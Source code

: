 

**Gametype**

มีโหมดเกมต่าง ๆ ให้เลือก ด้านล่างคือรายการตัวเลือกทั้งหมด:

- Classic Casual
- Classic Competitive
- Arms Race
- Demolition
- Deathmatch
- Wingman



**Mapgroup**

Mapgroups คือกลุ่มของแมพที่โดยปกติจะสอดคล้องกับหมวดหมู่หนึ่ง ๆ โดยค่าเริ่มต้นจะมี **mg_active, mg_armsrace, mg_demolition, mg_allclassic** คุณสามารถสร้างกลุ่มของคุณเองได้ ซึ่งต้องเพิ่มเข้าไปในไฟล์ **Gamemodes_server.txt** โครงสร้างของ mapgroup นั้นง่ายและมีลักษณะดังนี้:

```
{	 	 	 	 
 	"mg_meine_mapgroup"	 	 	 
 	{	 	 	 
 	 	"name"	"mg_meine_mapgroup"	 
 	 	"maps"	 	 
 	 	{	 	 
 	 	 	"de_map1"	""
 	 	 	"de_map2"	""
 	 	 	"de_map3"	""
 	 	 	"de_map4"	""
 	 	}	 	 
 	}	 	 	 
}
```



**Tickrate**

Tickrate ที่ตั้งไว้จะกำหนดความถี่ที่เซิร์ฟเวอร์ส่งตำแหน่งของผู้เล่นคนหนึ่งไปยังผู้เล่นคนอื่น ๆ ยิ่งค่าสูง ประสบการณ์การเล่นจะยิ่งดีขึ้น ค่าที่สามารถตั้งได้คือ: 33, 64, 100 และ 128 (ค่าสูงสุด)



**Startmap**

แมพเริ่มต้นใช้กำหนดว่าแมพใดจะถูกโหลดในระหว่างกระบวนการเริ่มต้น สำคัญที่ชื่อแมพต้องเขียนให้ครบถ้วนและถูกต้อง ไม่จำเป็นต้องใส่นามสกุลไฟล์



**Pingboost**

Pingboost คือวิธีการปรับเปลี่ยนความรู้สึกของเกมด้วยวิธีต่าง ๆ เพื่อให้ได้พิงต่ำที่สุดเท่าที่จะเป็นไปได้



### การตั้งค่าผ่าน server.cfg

....................

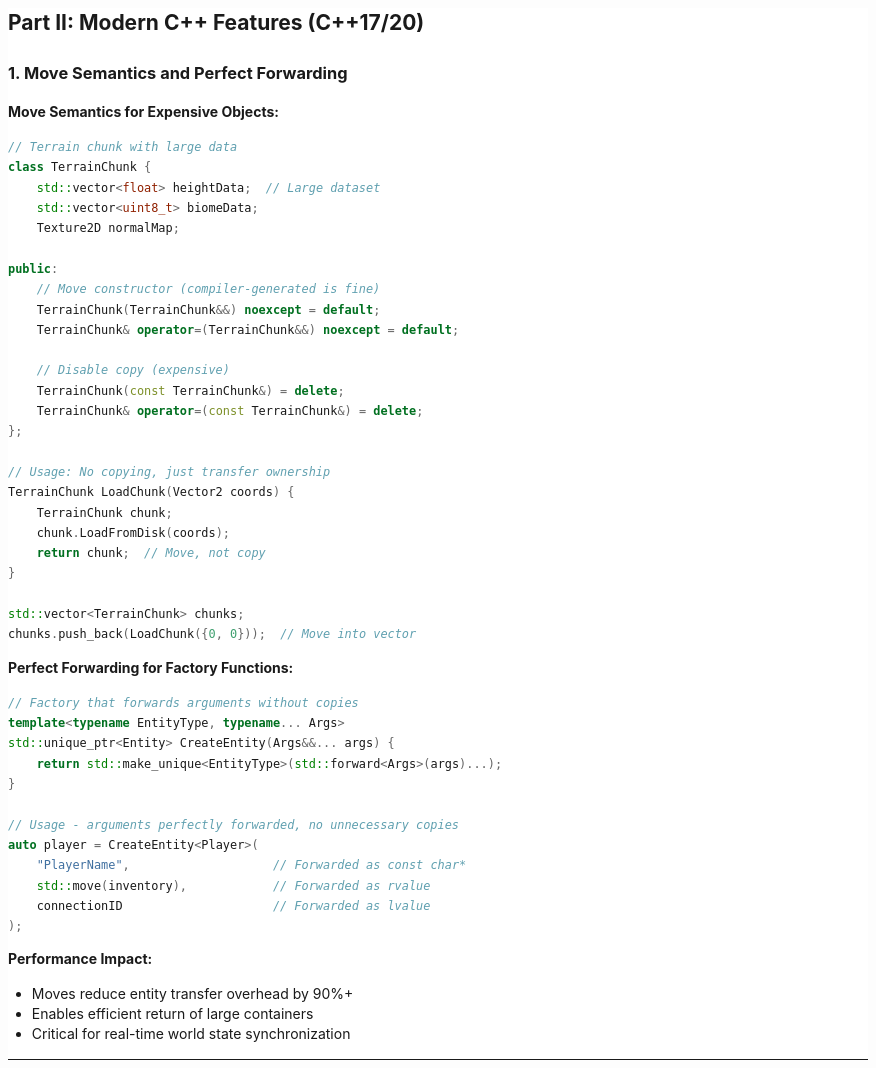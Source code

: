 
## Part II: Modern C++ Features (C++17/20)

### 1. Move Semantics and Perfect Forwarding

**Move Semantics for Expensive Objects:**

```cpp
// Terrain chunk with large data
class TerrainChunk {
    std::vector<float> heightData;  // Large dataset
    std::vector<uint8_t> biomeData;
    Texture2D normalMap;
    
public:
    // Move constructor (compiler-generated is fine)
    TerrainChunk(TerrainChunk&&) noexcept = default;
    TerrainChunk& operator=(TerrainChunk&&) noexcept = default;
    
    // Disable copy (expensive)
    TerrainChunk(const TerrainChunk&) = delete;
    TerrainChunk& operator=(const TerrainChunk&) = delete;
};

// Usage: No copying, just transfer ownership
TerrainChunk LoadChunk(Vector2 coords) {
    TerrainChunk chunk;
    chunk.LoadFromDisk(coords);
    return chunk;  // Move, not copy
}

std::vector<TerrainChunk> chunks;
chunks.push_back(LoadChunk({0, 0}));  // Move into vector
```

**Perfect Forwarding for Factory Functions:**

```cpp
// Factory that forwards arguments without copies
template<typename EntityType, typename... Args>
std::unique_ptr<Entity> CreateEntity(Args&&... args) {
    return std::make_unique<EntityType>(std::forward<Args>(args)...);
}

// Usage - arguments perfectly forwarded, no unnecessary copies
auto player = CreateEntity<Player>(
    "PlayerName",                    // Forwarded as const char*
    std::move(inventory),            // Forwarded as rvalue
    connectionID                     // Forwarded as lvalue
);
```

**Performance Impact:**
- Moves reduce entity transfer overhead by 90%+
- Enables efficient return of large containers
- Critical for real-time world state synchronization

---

....................

ASSIGNMENT => The expected result is a copy of each line in the records where "TerrainChunk" appears.

RESULT BELOW =>
class TerrainChunk {
    TerrainChunk(TerrainChunk&&) noexcept = default;
    TerrainChunk& operator=(TerrainChunk&&) noexcept = default;
    TerrainChunk(const TerrainChunk&) = delete;
    TerrainChunk& operator=(const TerrainChunk&) = delete;
TerrainChunk LoadChunk(Vector2 coords) {
    TerrainChunk chunk;
std::vector<TerrainChunk> chunks;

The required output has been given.